> Data for review:
-*-*-

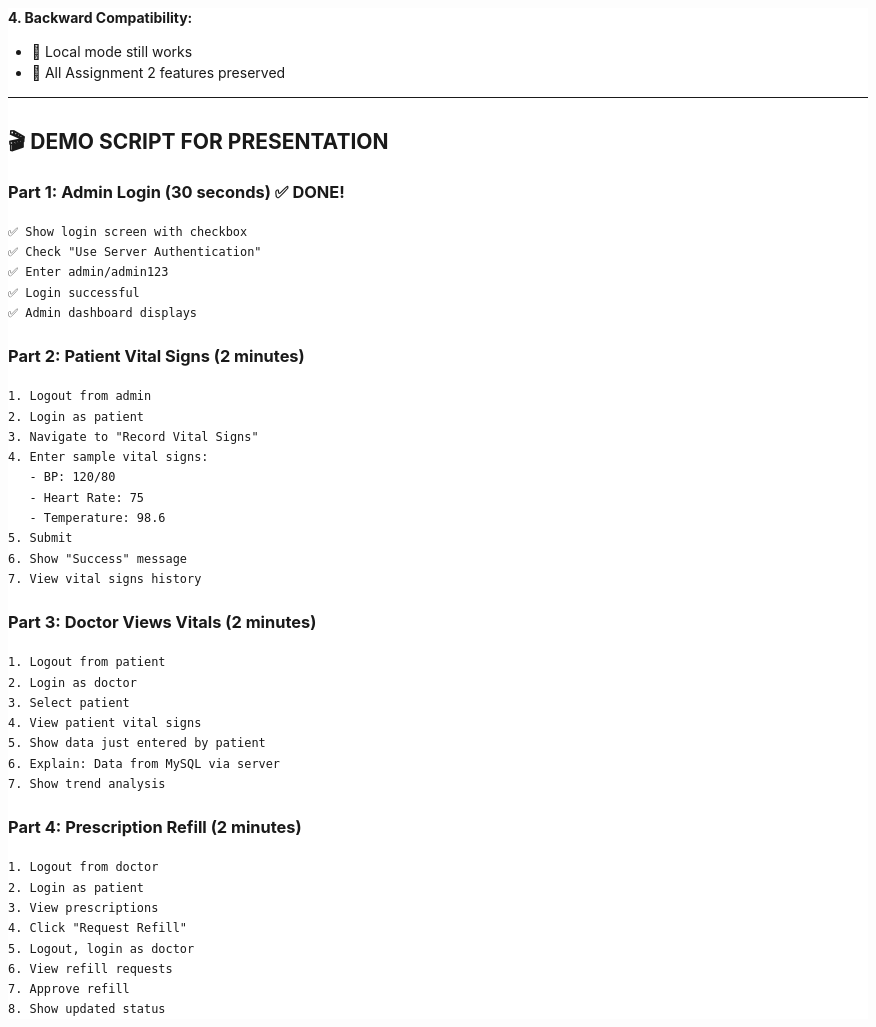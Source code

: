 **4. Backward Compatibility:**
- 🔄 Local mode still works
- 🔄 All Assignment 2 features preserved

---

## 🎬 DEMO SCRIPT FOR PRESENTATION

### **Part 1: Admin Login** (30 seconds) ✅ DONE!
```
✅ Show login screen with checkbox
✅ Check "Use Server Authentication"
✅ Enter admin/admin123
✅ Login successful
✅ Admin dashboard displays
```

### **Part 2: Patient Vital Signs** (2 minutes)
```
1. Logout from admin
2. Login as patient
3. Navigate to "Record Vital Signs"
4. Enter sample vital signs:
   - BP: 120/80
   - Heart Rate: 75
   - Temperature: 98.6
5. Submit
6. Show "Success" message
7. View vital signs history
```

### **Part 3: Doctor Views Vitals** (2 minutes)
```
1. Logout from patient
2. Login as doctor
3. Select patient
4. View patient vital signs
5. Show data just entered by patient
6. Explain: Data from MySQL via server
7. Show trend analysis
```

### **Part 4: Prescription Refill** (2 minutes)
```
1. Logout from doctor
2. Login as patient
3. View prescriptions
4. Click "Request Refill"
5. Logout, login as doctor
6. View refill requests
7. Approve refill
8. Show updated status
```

-*-*-

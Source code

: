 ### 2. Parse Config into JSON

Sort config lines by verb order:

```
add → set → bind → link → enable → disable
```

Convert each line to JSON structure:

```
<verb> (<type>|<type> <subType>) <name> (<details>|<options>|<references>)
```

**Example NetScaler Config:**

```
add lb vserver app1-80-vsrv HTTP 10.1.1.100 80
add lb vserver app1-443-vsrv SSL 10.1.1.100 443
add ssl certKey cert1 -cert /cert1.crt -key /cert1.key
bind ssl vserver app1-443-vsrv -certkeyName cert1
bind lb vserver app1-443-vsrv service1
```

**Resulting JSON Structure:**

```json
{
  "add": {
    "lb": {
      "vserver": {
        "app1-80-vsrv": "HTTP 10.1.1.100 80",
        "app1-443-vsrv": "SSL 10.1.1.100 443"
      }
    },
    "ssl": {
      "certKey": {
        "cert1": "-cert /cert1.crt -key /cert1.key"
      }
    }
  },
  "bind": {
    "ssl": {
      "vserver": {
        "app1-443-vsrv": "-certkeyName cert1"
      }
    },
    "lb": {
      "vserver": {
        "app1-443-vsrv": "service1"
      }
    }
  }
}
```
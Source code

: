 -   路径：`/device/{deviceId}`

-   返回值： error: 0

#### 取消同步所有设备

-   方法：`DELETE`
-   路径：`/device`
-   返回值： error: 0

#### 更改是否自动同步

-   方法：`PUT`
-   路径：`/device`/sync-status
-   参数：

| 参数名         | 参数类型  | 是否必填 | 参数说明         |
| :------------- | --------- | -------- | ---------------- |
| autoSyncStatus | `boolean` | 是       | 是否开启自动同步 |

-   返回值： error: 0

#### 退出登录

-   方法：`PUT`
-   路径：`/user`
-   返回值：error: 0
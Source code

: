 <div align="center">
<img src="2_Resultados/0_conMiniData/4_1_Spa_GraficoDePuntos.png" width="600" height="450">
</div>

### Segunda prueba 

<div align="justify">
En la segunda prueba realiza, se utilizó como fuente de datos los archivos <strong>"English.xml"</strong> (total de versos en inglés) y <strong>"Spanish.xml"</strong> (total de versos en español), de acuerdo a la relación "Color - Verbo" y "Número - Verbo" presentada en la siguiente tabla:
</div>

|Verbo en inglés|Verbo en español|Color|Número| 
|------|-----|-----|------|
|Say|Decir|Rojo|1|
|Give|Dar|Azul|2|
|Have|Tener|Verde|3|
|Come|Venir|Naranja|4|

-*-*-

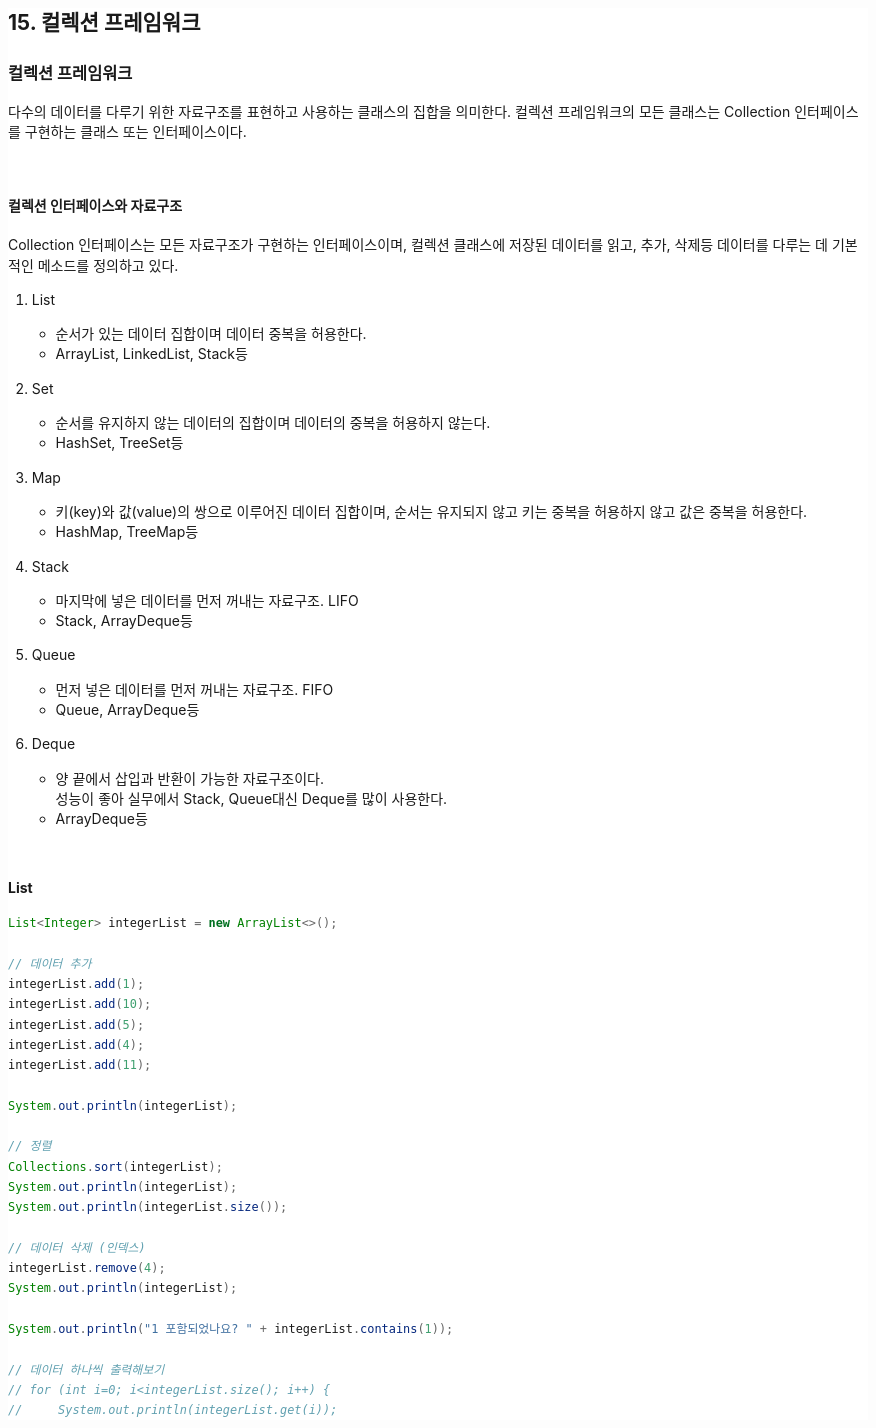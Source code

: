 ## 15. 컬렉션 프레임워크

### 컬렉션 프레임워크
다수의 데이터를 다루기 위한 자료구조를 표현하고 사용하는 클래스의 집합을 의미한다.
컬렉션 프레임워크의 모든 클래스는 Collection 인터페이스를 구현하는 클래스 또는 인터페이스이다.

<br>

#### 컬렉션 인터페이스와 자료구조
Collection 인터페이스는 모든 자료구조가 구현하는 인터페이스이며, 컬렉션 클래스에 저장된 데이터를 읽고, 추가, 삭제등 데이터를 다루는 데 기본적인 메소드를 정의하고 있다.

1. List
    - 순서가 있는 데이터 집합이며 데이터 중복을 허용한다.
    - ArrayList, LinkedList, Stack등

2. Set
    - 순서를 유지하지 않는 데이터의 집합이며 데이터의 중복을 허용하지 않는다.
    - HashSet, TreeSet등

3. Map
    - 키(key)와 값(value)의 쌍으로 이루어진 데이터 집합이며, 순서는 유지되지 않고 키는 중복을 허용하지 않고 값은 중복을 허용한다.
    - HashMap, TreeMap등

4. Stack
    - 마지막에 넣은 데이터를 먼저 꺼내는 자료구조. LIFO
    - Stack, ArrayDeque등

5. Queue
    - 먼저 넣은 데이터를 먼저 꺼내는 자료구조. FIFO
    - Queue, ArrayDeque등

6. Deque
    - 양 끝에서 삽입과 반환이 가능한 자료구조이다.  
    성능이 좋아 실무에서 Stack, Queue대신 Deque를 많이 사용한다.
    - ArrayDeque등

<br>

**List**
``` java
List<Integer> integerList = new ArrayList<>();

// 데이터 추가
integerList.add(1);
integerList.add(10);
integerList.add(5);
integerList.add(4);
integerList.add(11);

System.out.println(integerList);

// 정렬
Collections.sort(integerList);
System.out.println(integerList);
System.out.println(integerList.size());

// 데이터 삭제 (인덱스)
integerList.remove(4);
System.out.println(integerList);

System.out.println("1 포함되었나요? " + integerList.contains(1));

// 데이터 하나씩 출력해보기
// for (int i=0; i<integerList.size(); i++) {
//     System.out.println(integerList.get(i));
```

-*-*-

> What is required:
State how many lines in the records above contain the word "certkeyName". Write the number alone.

> Task answer:
2